Salmon Skewers With Lemony Rocket Pesto: Healthy Recipe Idea
Photo Credit: HaaralaHamilton
Our friends the Squirrel Sisters, Gracie and Sophie Tyrrell, have a new cookbook out and gave us here at Sundried a sneak-peek of one of their delicious new healthy recipes.
Their book, Naturally Delicious Snacks & Treats: Over 100 healthy recipes by Gracie and Sophie Tyrrell, published by Pavilion Books, is available now on Amazon.
Salmon Skewers Recipe
Lovely, zesty pesto goes really well with fish so long as you leave out the usual Parmesan. Try to buy the slimmer-in-width, but thicker-in-general fillets of salmon so you can get 5-6 chunky dice out of each one. Thinner fillets won’t hold onto the skewers quite so well.

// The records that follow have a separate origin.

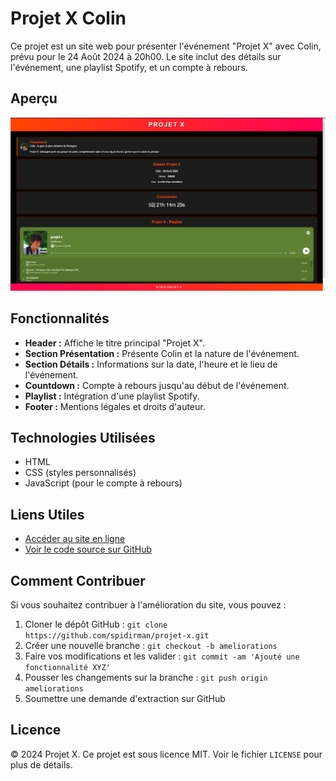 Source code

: 
# Projet X Colin

Ce projet est un site web pour présenter l'événement "Projet X" avec Colin, prévu pour le 24 Août 2024 à 20h00. Le site inclut des détails sur l'événement, une playlist Spotify, et un compte à rebours.

## Aperçu

![Aperçu du site](./.img/preview.png)

## Fonctionnalités

- **Header :** Affiche le titre principal "Projet X".
- **Section Présentation :** Présente Colin et la nature de l'événement.
- **Section Détails :** Informations sur la date, l'heure et le lieu de l'événement.
- **Countdown :** Compte à rebours jusqu'au début de l'événement.
- **Playlist :** Intégration d'une playlist Spotify.
- **Footer :** Mentions légales et droits d'auteur.

## Technologies Utilisées

- HTML
- CSS (styles personnalisés)
- JavaScript (pour le compte à rebours)

## Liens Utiles

- [Accéder au site en ligne](https://projet-x-colin.vercel.app)
- [Voir le code source sur GitHub](https://github.com/spidirman/projet-x)

## Comment Contribuer

Si vous souhaitez contribuer à l'amélioration du site, vous pouvez :

1. Cloner le dépôt GitHub : `git clone https://github.com/spidirman/projet-x.git`
2. Créer une nouvelle branche : `git checkout -b ameliorations`
3. Faire vos modifications et les valider : `git commit -am 'Ajouté une fonctionnalité XYZ'`
4. Pousser les changements sur la branche : `git push origin ameliorations`
5. Soumettre une demande d'extraction sur GitHub

## Licence

© 2024 Projet X. Ce projet est sous licence MIT. Voir le fichier `LICENSE` pour plus de détails.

- 2 chunky salmon fillets (about 360g)
- 8-12 cherry tomatoes
- Olive oil, for frying
For the pesto:
- 40g rocket (arugula)
- 15g cup pine nuts
- Zest of 1 small lemon
- 1 tbsp lemon juice
- 1 tsp sea salt flakes
- 3 tbsp extra-virgin olive oil
- Freshly ground black pepper
Start by making the pesto. Put the rocket, pine nuts, lemon zest and juice, sea salt flakes and olive oil in a food processor and blend until smooth. Season with black pepper and a little more salt, if wished, to taste.

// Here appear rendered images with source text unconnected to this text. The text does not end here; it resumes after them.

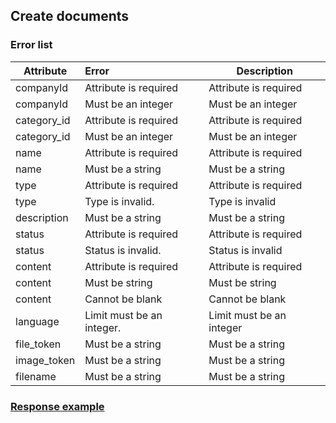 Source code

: ## Create documents
### Error list
| Attribute   | Error                     | Description                                                 |
|-------------|:--------------------------|-------------------------------------------------------------|
| companyId   | Attribute is required     | Attribute is required       |
| companyId   | Must be an integer        | Must be an integer   |
| category_id | Attribute is required     | Attribute is required     |
| category_id | Must be an integer        | Must be an integer |
| name        | Attribute is required     | Attribute is required            |
| name        | Must be a string          | Must be a string           |
| type        | Attribute is required     | Attribute is required            |
| type        | Type is invalid.          | Type is invalid                       |
| description | Must be a string          | Must be a string     |
| status      | Attribute is required     | Attribute is required          |
| status      | Status is invalid.        | Status is invalid                     |
| content     | Attribute is required     | Attribute is required         |
| content     | Must be string            | Must be string         |
| content     | Сannot be blank           | Сannot be blank          |
| language    | Limit must be an integer. | Limit must be an integer       |
| file_token  | Must be a string          | Must be a string      |
| image_token | Must be a string          | Must be a string     |
| filename    | Must be a string          | Must be a string       |
### [Response example](https://github.com/cleverlms/integration-docs/blob/main/examples/v2/information/information_create.json)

Chop the salmon into 2.5–3-cm chunks and pop them in a bowl. Add half of the pesto and stir to coat the salmon well. You can leave this to marinate in the fridge if you have time, or just cook them straight away.

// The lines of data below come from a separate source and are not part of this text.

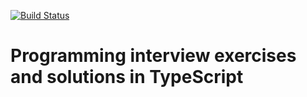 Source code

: [![Build Status](https://travis-ci.org/atsman/tsepi.svg?branch=master)](https://travis-ci.org/atsman/tsepi)

# Programming interview exercises and solutions in TypeScript

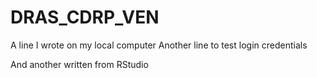 # DRAS_CDRP_VEN
A line I wrote on my local computer
Another line to test login credentials

And another written from RStudio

Thread the salmon chunks onto short skewers, alternating with the cherry tomatoes. You should get 4–6 skewers in total.
Heat a splash of olive oil in a large non- stick frying pan (skillet). Add the skewers and cook for about 10 minutes in total, turning every couple of minutes so that each of the sides gets browned.
Serve with the remaining pesto drizzled over the top.